By Lucy Jordan, Senior Contributing Reporter
BRASÍLIA, BRAZIL – From municipal elections to the mensalão, from dams to deforestation, for the slowing economy and the booming middle class, 2012 was big for Brazil. The year began with devastating building collapses in Rio de Janeiro, and ended with a farewell to world-renowned architect Oscar Niemeyer.
In between, Brazil saw Rio+20, gay marriage in São Paulo, a battle over oil royalties and one enormous corruption trial. Murders were up in São Paulo, deforestation was down in the Amazon, and President Dilma Rousseff was declared the world’s third most powerful woman.
Here are five of the year’s biggest political stories:
In June Rio hosted 130 world leaders and some 50,000 civil society representatives and business leaders for the United Nations Conference on Sustainable Development, better known as Rio+20. With increased security and hotels over capacity, the conference was a trial run for mega-events Rio will host in coming years: the 2016 Olympics and the 2014 World Cup.
In this sense, it was a success; the city functioned with no serious hiccups. Yet in a practical sense, many critics claimed the conference to have been a failure with expectations diminished by the worldwide financial crisis and absence of the leaders of some of the most industrialized countries; David Cameron of the United Kingdom, Angela Merkel of Germany, Barack Obama of the United States.
2. Forest Code
The fiercely debated Codigo Florestal passed by congress in April sought to amend laws about forest protection and pitted ruralistas – the powerful farm lobby – against environmentalists. President Rousseff eventually settled on a compromise, vetoing some clauses but keeping others, and strengthening reforestation requirements along riverbanks.
A February police strike in Salvador, Bahia, lasted for twelve days and saw the homicide rate double, at the same time police in Rio threatened to strike during Carnival. Later in the year, strikes by public-sector employees from police to health workers, university professors to customs staff, wreaked nationwide havoc. Finally, in September most of the staff accepted the government’s offer of a 15.8-percent pay raise over three years.
Perhaps the biggest story of the year was the mensalão, a sprawling corruption case that saw high-level politicians, businessmen and bankers – including former President Lula’s right-hand man, José Dirceu – handed prison sentences for corruption and money-laundering.

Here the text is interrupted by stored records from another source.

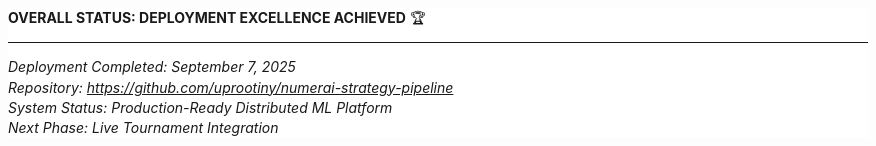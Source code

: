 **OVERALL STATUS: DEPLOYMENT EXCELLENCE ACHIEVED** 🏆

---

*Deployment Completed: September 7, 2025*  
*Repository: https://github.com/uprootiny/numerai-strategy-pipeline*  
*System Status: Production-Ready Distributed ML Platform*  
*Next Phase: Live Tournament Integration*
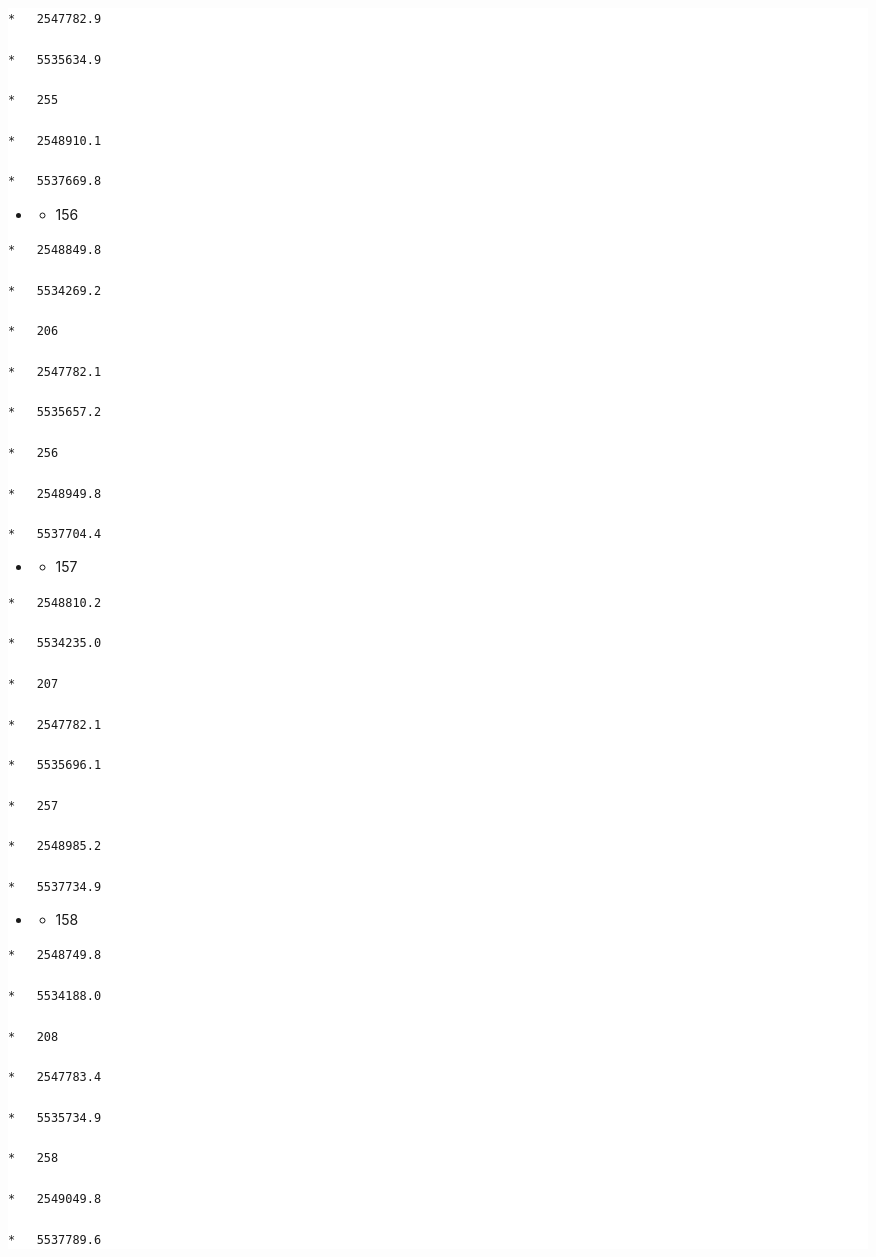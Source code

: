     *   2547782.9

    *   5535634.9

    *   255

    *   2548910.1

    *   5537669.8


*    *   156

    *   2548849.8

    *   5534269.2

    *   206

    *   2547782.1

    *   5535657.2

    *   256

    *   2548949.8

    *   5537704.4


*    *   157

    *   2548810.2

    *   5534235.0

    *   207

    *   2547782.1

    *   5535696.1

    *   257

    *   2548985.2

    *   5537734.9


*    *   158

    *   2548749.8

    *   5534188.0

    *   208

    *   2547783.4

    *   5535734.9

    *   258

    *   2549049.8

    *   5537789.6
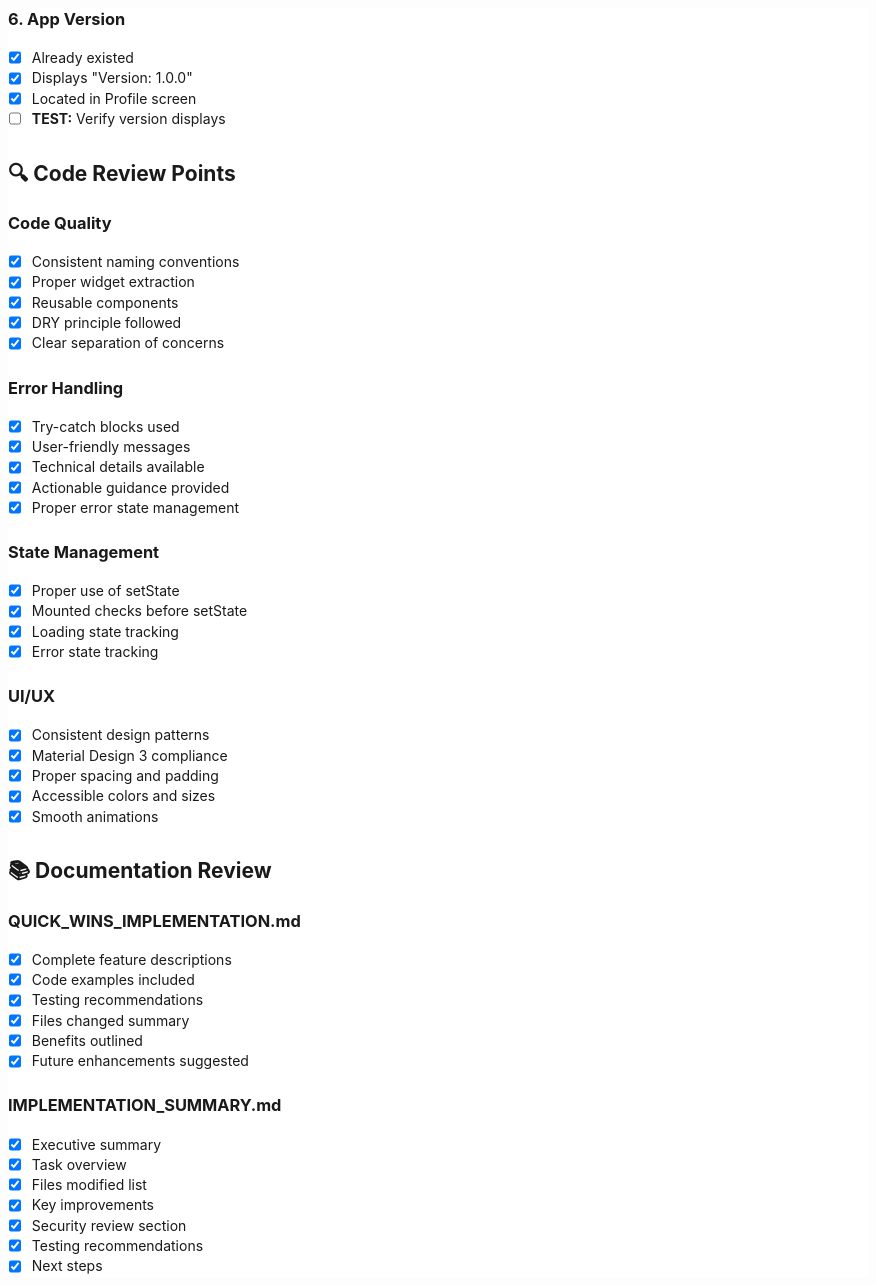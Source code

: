 ### 6. App Version
- [x] Already existed
- [x] Displays "Version: 1.0.0"
- [x] Located in Profile screen
- [ ] **TEST:** Verify version displays

## 🔍 Code Review Points

### Code Quality
- [x] Consistent naming conventions
- [x] Proper widget extraction
- [x] Reusable components
- [x] DRY principle followed
- [x] Clear separation of concerns

### Error Handling
- [x] Try-catch blocks used
- [x] User-friendly messages
- [x] Technical details available
- [x] Actionable guidance provided
- [x] Proper error state management

### State Management
- [x] Proper use of setState
- [x] Mounted checks before setState
- [x] Loading state tracking
- [x] Error state tracking

### UI/UX
- [x] Consistent design patterns
- [x] Material Design 3 compliance
- [x] Proper spacing and padding
- [x] Accessible colors and sizes
- [x] Smooth animations

## 📚 Documentation Review

### QUICK_WINS_IMPLEMENTATION.md
- [x] Complete feature descriptions
- [x] Code examples included
- [x] Testing recommendations
- [x] Files changed summary
- [x] Benefits outlined
- [x] Future enhancements suggested

### IMPLEMENTATION_SUMMARY.md
- [x] Executive summary
- [x] Task overview
- [x] Files modified list
- [x] Key improvements
- [x] Security review section
- [x] Testing recommendations
- [x] Next steps
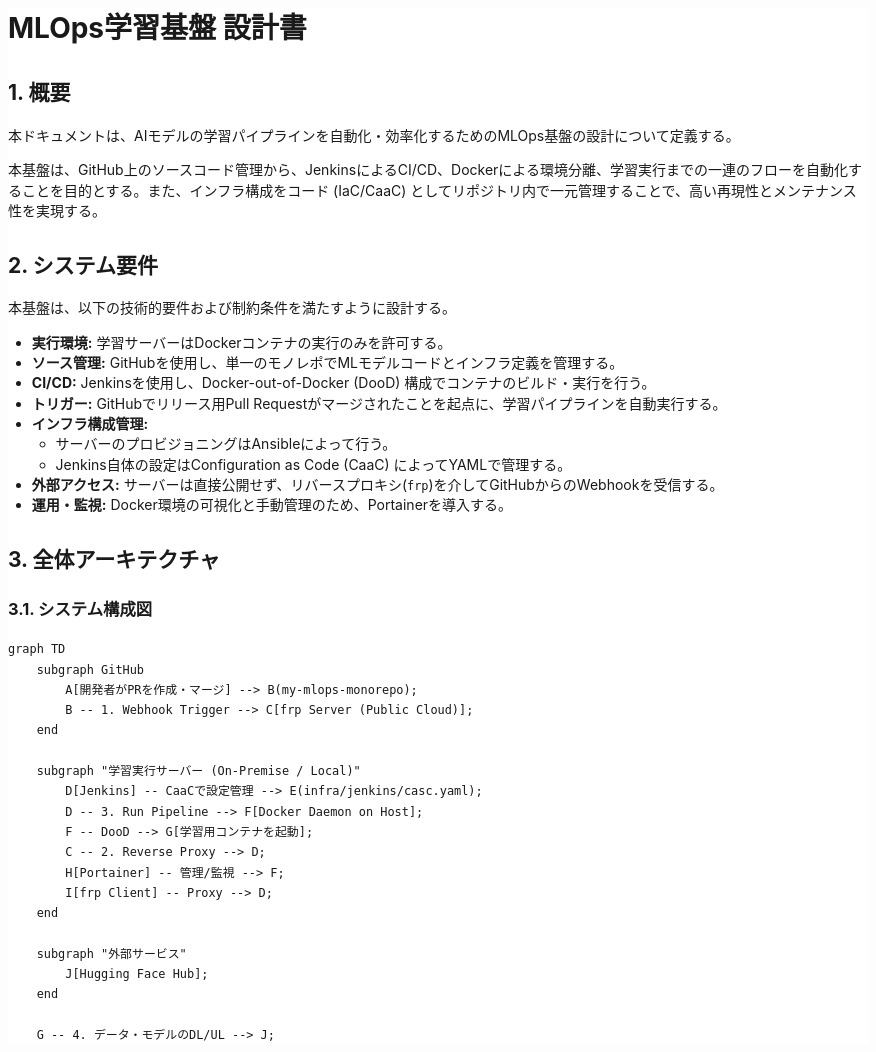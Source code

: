 # MLOps学習基盤 設計書

## 1\. 概要

本ドキュメントは、AIモデルの学習パイプラインを自動化・効率化するためのMLOps基盤の設計について定義する。

本基盤は、GitHub上のソースコード管理から、JenkinsによるCI/CD、Dockerによる環境分離、学習実行までの一連のフローを自動化することを目的とする。また、インフラ構成をコード (IaC/CaaC) としてリポジトリ内で一元管理することで、高い再現性とメンテナンス性を実現する。

## 2\. システム要件

本基盤は、以下の技術的要件および制約条件を満たすように設計する。

  * **実行環境:** 学習サーバーはDockerコンテナの実行のみを許可する。
  * **ソース管理:** GitHubを使用し、単一のモノレポでMLモデルコードとインフラ定義を管理する。
  * **CI/CD:** Jenkinsを使用し、Docker-out-of-Docker (DooD) 構成でコンテナのビルド・実行を行う。
  * **トリガー:** GitHubでリリース用Pull Requestがマージされたことを起点に、学習パイプラインを自動実行する。
  * **インフラ構成管理:**
      * サーバーのプロビジョニングはAnsibleによって行う。
      * Jenkins自体の設定はConfiguration as Code (CaaC) によってYAMLで管理する。
  * **外部アクセス:** サーバーは直接公開せず、リバースプロキシ(`frp`)を介してGitHubからのWebhookを受信する。
  * **運用・監視:** Docker環境の可視化と手動管理のため、Portainerを導入する。

## 3\. 全体アーキテクチャ

### 3.1. システム構成図

```mermaid
graph TD
    subgraph GitHub
        A[開発者がPRを作成・マージ] --> B(my-mlops-monorepo);
        B -- 1. Webhook Trigger --> C[frp Server (Public Cloud)];
    end

    subgraph "学習実行サーバー (On-Premise / Local)"
        D[Jenkins] -- CaaCで設定管理 --> E(infra/jenkins/casc.yaml);
        D -- 3. Run Pipeline --> F[Docker Daemon on Host];
        F -- DooD --> G[学習用コンテナを起動];
        C -- 2. Reverse Proxy --> D;
        H[Portainer] -- 管理/監視 --> F;
        I[frp Client] -- Proxy --> D;
    end

    subgraph "外部サービス"
        J[Hugging Face Hub];
    end

    G -- 4. データ・モデルのDL/UL --> J;
```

Political impunity has historically been deeply ingrained in Brazil, but the sentences handed down in the mensalão were, for most commentators, a watershed, and proof that Brazil is making progress as a democracy. The tough stance of Joaquim Barbosa, was popular and by the end of trial he became the Supreme Court’s first ever black chief justice.
Rousseff has said little directly about the mensalão, but has strong anti-corruption credentials. After ousting seven ministers on suspicion of graft in 2011, the past year saw her launch the Lei de Acesso à Informação (Access to Information Act), pass a new anti-money laundering law and publish the wages of approximately 700,000 civil servants through a new Transparency Portal.
Following red-hot economic growth of 7.5 percent in 2010, Brazil’s stagnant growth in 2012 came as rather a shock. Market growth forecasts for Brazil’s GDP in 2012 were cut to 1.03 percent in December. Due in part to an over-reliance on commodity exports to China, also slowing, and in part to lack-luster investment, the slow-down has prompted a raft of government stimulus measures. As yet, they have had little effect.